Exercise details:
Only the lines below, from the one with "These examples realize" through the one with "These are precisely", are to be written out, exactly.
**** Data section ****
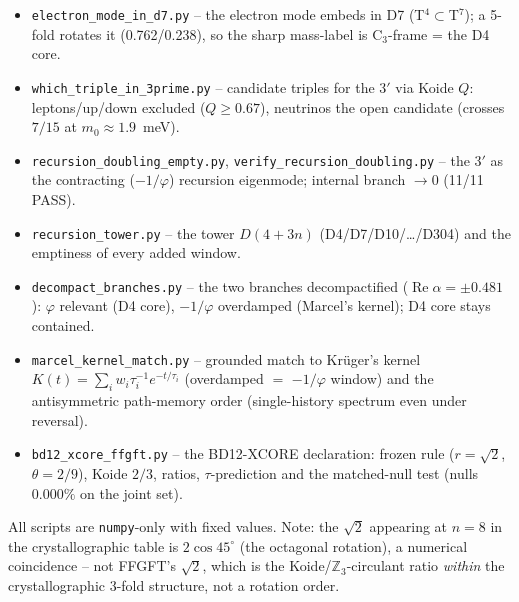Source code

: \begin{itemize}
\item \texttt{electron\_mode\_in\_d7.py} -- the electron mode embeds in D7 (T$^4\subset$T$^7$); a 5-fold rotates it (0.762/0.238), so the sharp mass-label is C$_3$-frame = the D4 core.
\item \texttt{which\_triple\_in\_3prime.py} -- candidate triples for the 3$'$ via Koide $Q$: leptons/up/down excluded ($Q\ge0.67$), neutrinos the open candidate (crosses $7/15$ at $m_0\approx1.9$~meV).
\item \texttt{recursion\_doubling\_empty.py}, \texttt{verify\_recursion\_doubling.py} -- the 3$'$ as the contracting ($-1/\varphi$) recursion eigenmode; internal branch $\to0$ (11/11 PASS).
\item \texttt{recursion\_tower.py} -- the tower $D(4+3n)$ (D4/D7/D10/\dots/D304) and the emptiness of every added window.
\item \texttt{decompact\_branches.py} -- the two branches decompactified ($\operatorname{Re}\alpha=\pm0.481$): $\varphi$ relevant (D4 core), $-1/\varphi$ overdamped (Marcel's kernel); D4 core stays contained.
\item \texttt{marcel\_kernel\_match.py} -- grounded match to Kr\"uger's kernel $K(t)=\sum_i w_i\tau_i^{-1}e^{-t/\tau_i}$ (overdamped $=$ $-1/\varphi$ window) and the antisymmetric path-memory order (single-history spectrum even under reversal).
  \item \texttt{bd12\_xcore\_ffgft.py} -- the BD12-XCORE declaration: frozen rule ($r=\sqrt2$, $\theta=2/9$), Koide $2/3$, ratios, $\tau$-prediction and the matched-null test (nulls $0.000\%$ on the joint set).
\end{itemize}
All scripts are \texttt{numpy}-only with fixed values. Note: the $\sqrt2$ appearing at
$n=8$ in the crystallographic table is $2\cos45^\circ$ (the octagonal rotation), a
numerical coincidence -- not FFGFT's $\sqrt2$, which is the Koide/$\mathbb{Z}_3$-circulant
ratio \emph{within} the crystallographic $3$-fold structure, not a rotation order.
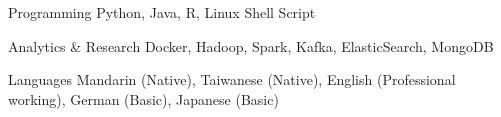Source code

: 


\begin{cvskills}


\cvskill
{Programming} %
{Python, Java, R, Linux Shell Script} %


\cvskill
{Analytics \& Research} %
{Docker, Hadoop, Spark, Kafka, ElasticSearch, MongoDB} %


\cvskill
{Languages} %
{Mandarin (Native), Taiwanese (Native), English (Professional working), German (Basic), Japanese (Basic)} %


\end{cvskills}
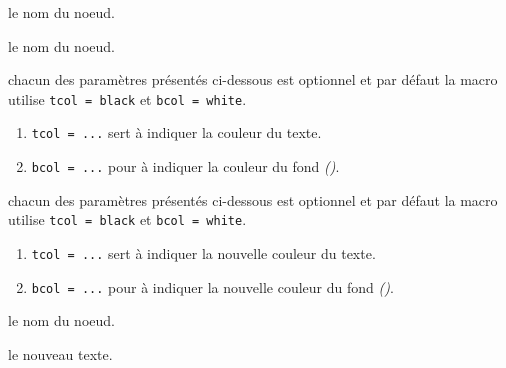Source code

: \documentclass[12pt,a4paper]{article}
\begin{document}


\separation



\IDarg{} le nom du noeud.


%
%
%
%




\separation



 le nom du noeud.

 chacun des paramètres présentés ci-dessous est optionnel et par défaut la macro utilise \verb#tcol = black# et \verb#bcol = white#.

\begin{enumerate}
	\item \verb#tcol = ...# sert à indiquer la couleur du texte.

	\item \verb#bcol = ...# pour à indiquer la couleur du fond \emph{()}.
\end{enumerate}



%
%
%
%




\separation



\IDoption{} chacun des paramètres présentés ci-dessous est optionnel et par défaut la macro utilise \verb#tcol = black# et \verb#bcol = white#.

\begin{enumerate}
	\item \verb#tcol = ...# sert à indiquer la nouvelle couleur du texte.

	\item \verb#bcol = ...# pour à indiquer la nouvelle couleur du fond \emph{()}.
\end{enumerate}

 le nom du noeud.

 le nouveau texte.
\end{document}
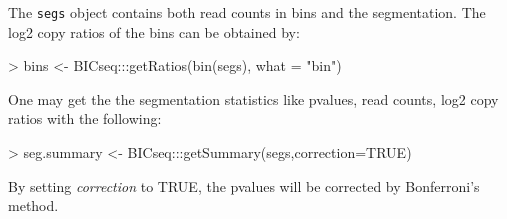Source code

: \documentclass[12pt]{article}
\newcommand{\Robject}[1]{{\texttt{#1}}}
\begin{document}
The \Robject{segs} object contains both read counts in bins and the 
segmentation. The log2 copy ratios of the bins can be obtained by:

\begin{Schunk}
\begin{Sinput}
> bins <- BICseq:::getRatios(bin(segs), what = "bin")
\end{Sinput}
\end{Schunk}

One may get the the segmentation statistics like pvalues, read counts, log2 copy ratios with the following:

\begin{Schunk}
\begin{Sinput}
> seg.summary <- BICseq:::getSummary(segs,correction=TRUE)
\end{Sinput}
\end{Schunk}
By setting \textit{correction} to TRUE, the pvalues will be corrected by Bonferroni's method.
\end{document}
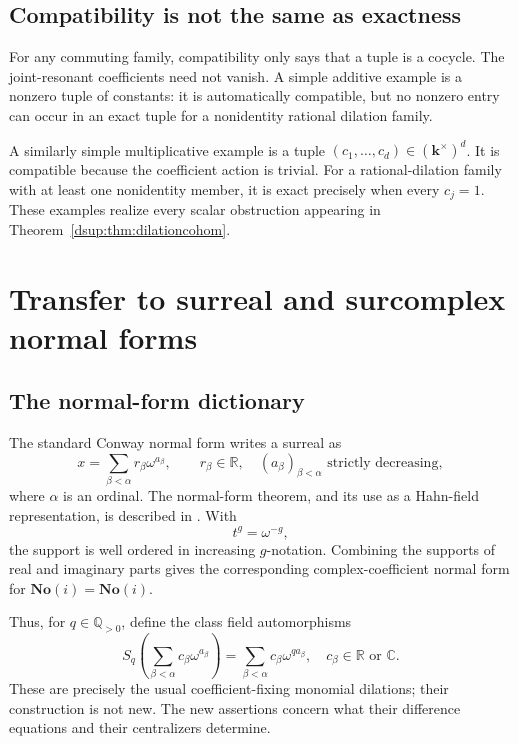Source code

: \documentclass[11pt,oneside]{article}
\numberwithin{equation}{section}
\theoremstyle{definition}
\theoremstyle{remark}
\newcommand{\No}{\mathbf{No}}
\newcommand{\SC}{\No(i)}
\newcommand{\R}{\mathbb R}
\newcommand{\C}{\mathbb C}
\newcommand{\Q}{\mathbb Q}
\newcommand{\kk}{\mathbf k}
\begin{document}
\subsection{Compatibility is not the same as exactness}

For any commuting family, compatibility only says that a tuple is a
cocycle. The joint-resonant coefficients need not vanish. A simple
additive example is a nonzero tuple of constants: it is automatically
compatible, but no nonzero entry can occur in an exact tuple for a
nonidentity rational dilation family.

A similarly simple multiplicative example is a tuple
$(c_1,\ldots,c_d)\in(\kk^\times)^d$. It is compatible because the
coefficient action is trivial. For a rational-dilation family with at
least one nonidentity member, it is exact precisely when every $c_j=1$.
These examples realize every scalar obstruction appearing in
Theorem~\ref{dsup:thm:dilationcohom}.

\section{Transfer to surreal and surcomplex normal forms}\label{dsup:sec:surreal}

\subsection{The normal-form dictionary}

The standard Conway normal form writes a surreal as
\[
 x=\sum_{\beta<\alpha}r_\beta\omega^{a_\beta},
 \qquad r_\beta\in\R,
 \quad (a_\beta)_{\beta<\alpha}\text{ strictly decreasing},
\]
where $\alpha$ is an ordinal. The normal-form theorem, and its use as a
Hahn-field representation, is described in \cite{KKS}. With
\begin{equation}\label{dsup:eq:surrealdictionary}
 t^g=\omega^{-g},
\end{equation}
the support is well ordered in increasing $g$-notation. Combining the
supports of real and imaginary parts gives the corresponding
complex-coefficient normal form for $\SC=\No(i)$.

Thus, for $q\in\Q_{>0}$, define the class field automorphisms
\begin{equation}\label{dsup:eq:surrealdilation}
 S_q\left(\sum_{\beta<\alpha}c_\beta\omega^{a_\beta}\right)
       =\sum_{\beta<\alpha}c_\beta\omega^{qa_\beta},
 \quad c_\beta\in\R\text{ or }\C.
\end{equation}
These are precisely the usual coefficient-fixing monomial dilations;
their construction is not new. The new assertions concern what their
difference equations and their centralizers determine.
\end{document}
****
**** Data section ****
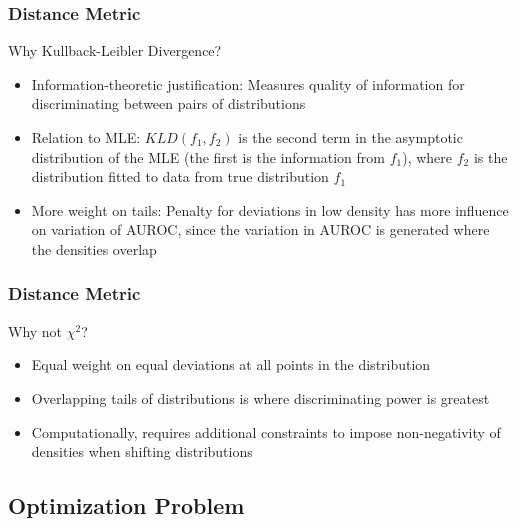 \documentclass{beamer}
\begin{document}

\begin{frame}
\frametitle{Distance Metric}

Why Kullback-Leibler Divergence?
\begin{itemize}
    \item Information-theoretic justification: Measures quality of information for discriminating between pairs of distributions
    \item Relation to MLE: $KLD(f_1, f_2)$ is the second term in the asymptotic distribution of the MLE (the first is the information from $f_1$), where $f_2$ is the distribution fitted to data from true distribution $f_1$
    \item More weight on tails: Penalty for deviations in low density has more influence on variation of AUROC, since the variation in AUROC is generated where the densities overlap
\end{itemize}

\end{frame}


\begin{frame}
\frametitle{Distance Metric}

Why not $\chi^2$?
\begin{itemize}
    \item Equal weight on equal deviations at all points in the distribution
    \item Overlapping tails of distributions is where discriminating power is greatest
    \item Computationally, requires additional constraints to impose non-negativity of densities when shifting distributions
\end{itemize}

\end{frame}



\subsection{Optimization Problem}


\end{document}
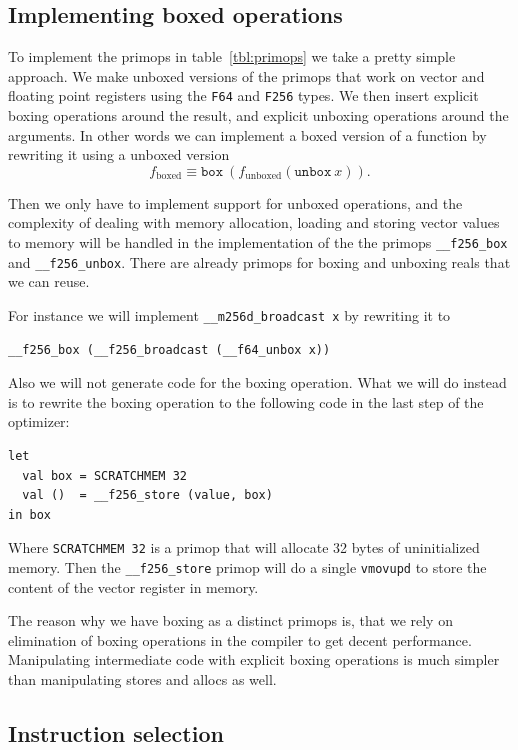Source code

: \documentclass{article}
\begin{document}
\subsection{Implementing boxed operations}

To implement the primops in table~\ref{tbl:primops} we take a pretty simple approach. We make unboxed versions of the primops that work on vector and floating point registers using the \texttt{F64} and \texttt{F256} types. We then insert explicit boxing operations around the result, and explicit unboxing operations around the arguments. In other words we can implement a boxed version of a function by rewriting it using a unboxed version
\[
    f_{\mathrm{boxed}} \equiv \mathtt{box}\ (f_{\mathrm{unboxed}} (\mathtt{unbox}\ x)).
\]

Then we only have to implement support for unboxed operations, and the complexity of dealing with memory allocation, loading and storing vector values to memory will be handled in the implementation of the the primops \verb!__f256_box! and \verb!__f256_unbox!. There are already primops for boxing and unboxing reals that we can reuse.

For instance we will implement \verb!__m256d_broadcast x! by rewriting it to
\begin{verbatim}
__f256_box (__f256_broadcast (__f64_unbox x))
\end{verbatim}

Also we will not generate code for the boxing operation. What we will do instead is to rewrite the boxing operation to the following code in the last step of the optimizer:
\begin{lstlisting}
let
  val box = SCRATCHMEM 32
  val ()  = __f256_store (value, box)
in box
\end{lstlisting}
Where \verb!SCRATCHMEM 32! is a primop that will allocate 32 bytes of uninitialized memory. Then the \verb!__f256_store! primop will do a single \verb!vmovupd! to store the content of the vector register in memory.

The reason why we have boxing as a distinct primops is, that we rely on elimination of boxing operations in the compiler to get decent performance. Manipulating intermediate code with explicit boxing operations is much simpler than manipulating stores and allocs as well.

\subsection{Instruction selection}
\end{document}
****
**** Data section ****
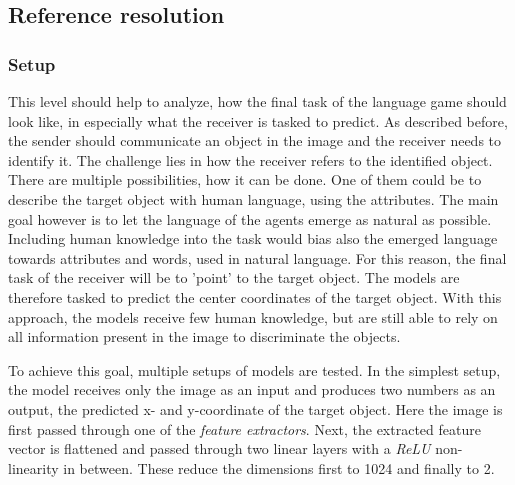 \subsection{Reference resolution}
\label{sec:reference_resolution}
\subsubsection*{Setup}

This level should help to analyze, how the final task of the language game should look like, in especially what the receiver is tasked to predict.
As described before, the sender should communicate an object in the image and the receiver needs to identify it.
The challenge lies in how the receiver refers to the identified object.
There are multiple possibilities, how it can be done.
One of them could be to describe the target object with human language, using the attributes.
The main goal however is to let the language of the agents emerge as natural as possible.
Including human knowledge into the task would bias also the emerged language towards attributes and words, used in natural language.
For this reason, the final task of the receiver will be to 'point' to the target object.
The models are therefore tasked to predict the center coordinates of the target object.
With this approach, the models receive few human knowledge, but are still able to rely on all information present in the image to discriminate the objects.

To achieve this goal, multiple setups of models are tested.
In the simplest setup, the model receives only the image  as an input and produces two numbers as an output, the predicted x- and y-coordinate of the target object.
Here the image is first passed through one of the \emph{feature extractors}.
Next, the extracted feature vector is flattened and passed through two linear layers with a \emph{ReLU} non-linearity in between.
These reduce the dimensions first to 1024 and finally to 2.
****
Solved exercise:
These examples realize every scalar obstruction appearing in
Theorem~\ref{dsup:thm:dilationcohom}.

\section{Transfer to surreal and surcomplex normal forms}\label{dsup:sec:surreal}

\subsection{The normal-form dictionary}

The standard Conway normal form writes a surreal as
\[
 x=\sum_{\beta<\alpha}r_\beta\omega^{a_\beta},
 \qquad r_\beta\in\R,
 \quad (a_\beta)_{\beta<\alpha}\text{ strictly decreasing},
\]
where $\alpha$ is an ordinal. The normal-form theorem, and its use as a
Hahn-field representation, is described in \cite{KKS}. With
\begin{equation}\label{dsup:eq:surrealdictionary}
 t^g=\omega^{-g},
\end{equation}
the support is well ordered in increasing $g$-notation. Combining the
supports of real and imaginary parts gives the corresponding
complex-coefficient normal form for $\SC=\No(i)$.

Thus, for $q\in\Q_{>0}$, define the class field automorphisms
\begin{equation}\label{dsup:eq:surrealdilation}
 S_q\left(\sum_{\beta<\alpha}c_\beta\omega^{a_\beta}\right)
       =\sum_{\beta<\alpha}c_\beta\omega^{qa_\beta},
 \quad c_\beta\in\R\text{ or }\C.
\end{equation}
These are precisely the usual coefficient-fixing monomial dilations;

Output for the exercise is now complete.